Deux serviteurs emportaient la dépouille du dogue mort et une vieille était allée chercher un balai, un fauchet et un seau pour s’occuper de la jonchée trempée de sang, quand les portes de la salle s’ouvrirent à la volée sur une bourrasque et qu’une douzaine d’hommes vêtus de maille grise et coiffés de demi-heaumes en fer s’avancèrent d’un pas résolu, bousculant de l’épaule les jeunes gardes de Stout, blêmes dans leur brigandine de cuir et leurs manteaux or et rouille. Un silence soudain saisit les convives… tous sauf lord Ramsay, qui rejeta l’os qu’il rongeait, s’essuya la lippe contre sa manche, afficha un sourire gras avec ses lèvres humides et dit : « Père. »

Le sire de Fort-Terreur parcourut d’un œil indifférent les reliefs du banquet, le chien mort, les tapisseries aux murs, Schlingue dans ses chaînes et ses fers. « Dehors », dit-il aux banqueteurs, d’une voix aussi douce qu’un murmure. « Sur-le-champ. Vous tous. »

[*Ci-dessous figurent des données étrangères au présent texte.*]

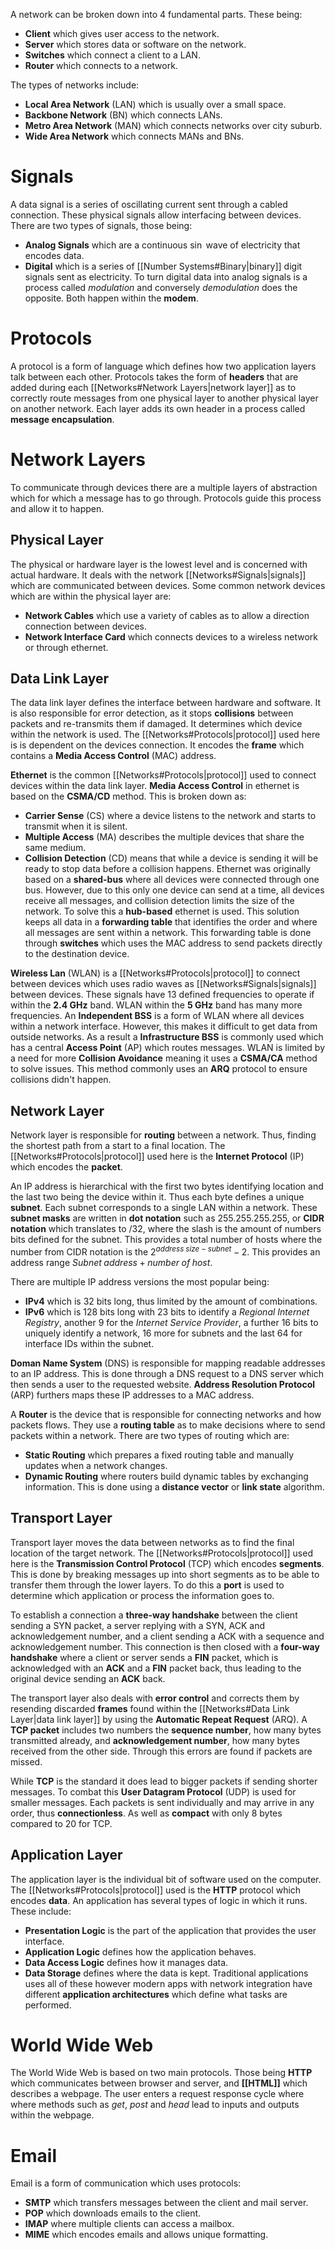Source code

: A network can be broken down into 4 fundamental parts. These being:
- **Client** which gives user access to the network.
- **Server** which stores data or software on the network.
- **Switches** which connect a client to a LAN.
- **Router** which connects to a network.

The types of networks include:
- **Local Area Network** (LAN) which is usually over a small space.
- **Backbone Network** (BN) which connects LANs.
- **Metro Area Network** (MAN) which connects networks over city suburb.
- **Wide Area Network** which connects MANs and BNs.

# Signals
A data signal is a series of oscillating current sent through a cabled connection. These physical signals allow interfacing between devices. There are two types of signals, those being:
- **Analog Signals** which are a continuous $\sin$ wave of electricity that encodes data.
- **Digital** which is a series of [[Number Systems#Binary|binary]] digit signals sent as electricity.
To turn digital data into analog signals is a process called *modulation* and conversely *demodulation* does the opposite. Both happen within the **modem**.

# Protocols
A protocol is a form of language which defines how two application layers talk between each other. Protocols takes the form of **headers** that are added during each [[Networks#Network Layers|network layer]] as to correctly route messages from one physical layer to another physical layer on another network. Each layer adds its own header in a process called **message encapsulation**.

# Network Layers
To communicate through devices there are a multiple layers of abstraction which for which a message has to go through. Protocols guide this process and allow it to happen.

## Physical Layer
The physical or hardware layer is the lowest level and is concerned with actual hardware. It deals with the network [[Networks#Signals|signals]] which are communicated between devices. Some common network devices which are within the physical layer are:
- **Network Cables** which use a variety of cables as to allow a direction connection between devices.
- **Network Interface Card** which connects devices to a wireless network or through ethernet.

## Data Link Layer
The data link layer defines the interface between hardware and software. It is also responsible for error detection, as it stops **collisions** between packets and re-transmits them if damaged. It determines which device within the network is used. The [[Networks#Protocols|protocol]] used here is is dependent on the devices connection. It encodes the **frame** which contains a **Media Access Control** (MAC) address.

**Ethernet** is the common [[Networks#Protocols|protocol]] used to connect devices within the data link layer. **Media Access Control** in ethernet is based on the **CSMA/CD** method. This is broken down as:
- **Carrier Sense** (CS) where a device listens to the network and starts to transmit when it is silent.
- **Multiple Access** (MA) describes the multiple devices that share the same medium.
- **Collision Detection** (CD) means that while a device is sending it will be ready to stop data before a collision happens.
Ethernet was originally based on a **shared-bus** where all devices were connected through one bus. However, due to this only one device can send at a time, all devices receive all messages, and collision detection limits the size of the network. To solve this a **hub-based** ethernet is used. This solution keeps all data in a **forwarding table** that identifies the order and where all messages are sent within a network. This forwarding table is done through **switches** which uses the MAC address to send packets directly to the destination device.

**Wireless Lan** (WLAN) is a [[Networks#Protocols|protocol]] to connect between devices which uses radio waves as [[Networks#Signals|signals]] between devices. These signals have 13 defined frequencies to operate if within the **2.4 GHz** band. WLAN within the **5 GHz** band has many more frequencies. An **Independent BSS** is a form of WLAN where all devices within a network interface. However, this makes it difficult to get data from outside networks. As a result a **Infrastructure BSS** is commonly used which has a central **Access Point** (AP) which routes messages. WLAN is limited by a need for more **Collision Avoidance** meaning it uses a **CSMA/CA** method to solve issues. This method commonly uses an **ARQ** protocol to ensure collisions didn't happen.

## Network Layer
Network layer is responsible for **routing** between a network. Thus, finding the shortest path from a start to a final location. The [[Networks#Protocols|protocol]] used here is the **Internet Protocol** (IP) which encodes the **packet**.

An IP address is hierarchical with the first two bytes identifying location and the last two being the device within it. Thus each byte defines a unique **subnet**. Each subnet corresponds to a single LAN within a network. These **subnet masks** are written in **dot notation** such as 255.255.255.255, or **CIDR notation** which translates to /32, where the slash is the amount of numbers bits defined for the subnet. This provides a total number of hosts where the number from CIDR notation is the $2 ^{address\;size - subnet} -2$. This provides an address range $Subnet\;address + number\;of\;host$.

There are multiple IP address versions the most popular being:
- **IPv4** which is 32 bits long, thus limited by the amount of combinations.
- **IPv6** which is 128 bits long with 23 bits to identify a *Regional Internet Registry*, another 9 for the *Internet Service Provider*, a further 16 bits to uniquely identify a network, 16 more for subnets and the last 64 for interface IDs within the subnet.

**Doman Name System** (DNS) is responsible for mapping readable addresses to an IP address. This is done through a DNS request to a DNS server which then sends a user to the requested website. **Address Resolution Protocol** (ARP) furthers maps these IP addresses to a MAC address.

A **Router** is the device that is responsible for connecting networks and how packets flows. They use a **routing table** as to make decisions where to send packets within a network. There are two types of routing which are:
- **Static Routing** which prepares a fixed routing table and manually updates when a network changes.
- **Dynamic Routing** where routers build dynamic tables by exchanging information. This is done using a **distance vector** or **link state** algorithm.

## Transport Layer
Transport layer moves the data between networks as to find the final location of the target network. The [[Networks#Protocols|protocol]] used here is the **Transmission Control Protocol** (TCP) which encodes **segments**. This is done by breaking messages up into short segments as to be able to transfer them through the lower layers. To do this a **port** is used to determine which application or process the information goes to.

To establish a connection a **three-way handshake** between the client sending a SYN packet, a server replying with a SYN, ACK and acknowledgement number, and a client sending a ACK with a sequence and acknowledgement number. This connection is then closed with a **four-way handshake** where a client or server sends a **FIN** packet, which is acknowledged with an **ACK** and a **FIN** packet back, thus leading to the original device sending an **ACK** back.

The transport layer also deals with **error control** and corrects them by resending discarded **frames** found within the [[Networks#Data Link Layer|data link layer]] by using the **Automatic Repeat Request** (ARQ). A **TCP packet** includes two numbers the **sequence number**, how many bytes transmitted already, and **acknowledgement number**, how many bytes received from the other side. Through this errors are found if packets are missed.

While **TCP** is the standard it does lead to bigger packets if sending shorter messages. To combat this **User Datagram Protocol** (UDP) is used for smaller messages. Each packets is sent individually and may arrive in any order, thus **connectionless**. As well as **compact** with only 8 bytes compared to 20 for TCP.

## Application Layer
The application layer is the individual bit of software used on the computer. The [[Networks#Protocols|protocol]] used is the **HTTP** protocol which encodes **data**. An application has several types of logic in which it runs. These include:
- **Presentation Logic** is the part of the application that provides the user interface.
- **Application Logic** defines how the application behaves.
- **Data Access Logic** defines how it manages data.
- **Data Storage** defines where the data is kept.
Traditional applications uses all of these however modern apps with network integration have different **application architectures** which define what tasks are performed.

# World Wide Web
The World Wide Web is based on two main protocols. Those being **HTTP** which communicates between browser and server, and **[[HTML]]** which describes a webpage. The user enters a request response cycle where where methods such as *get*, *post* and *head* lead to inputs and outputs within the webpage.

# Email
Email is a form of communication which uses protocols:
- **SMTP** which transfers messages between the client and mail server.
- **POP** which downloads emails to the client.
- **IMAP** where multiple clients can access a mailbox.
- **MIME** which encodes emails and allows unique formatting.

Les hommes de lord Ramsay se reculèrent des tables, abandonnant gobelets et tranchoirs. Ben-les-Os cria pour appeler les filles, et elles trottèrent sur ses talons, certaines serrant encore des os dans leurs mâchoires. Harbois Stout s’inclina avec raideur et céda sa grande salle sans mot dire. « Libère Schlingue de ses chaînes et emmène-le avec toi », gronda Ramsay à l’adresse d’Alyn le Rogue, mais son père agita une main pâle et déclara : « Non, laisse-le. »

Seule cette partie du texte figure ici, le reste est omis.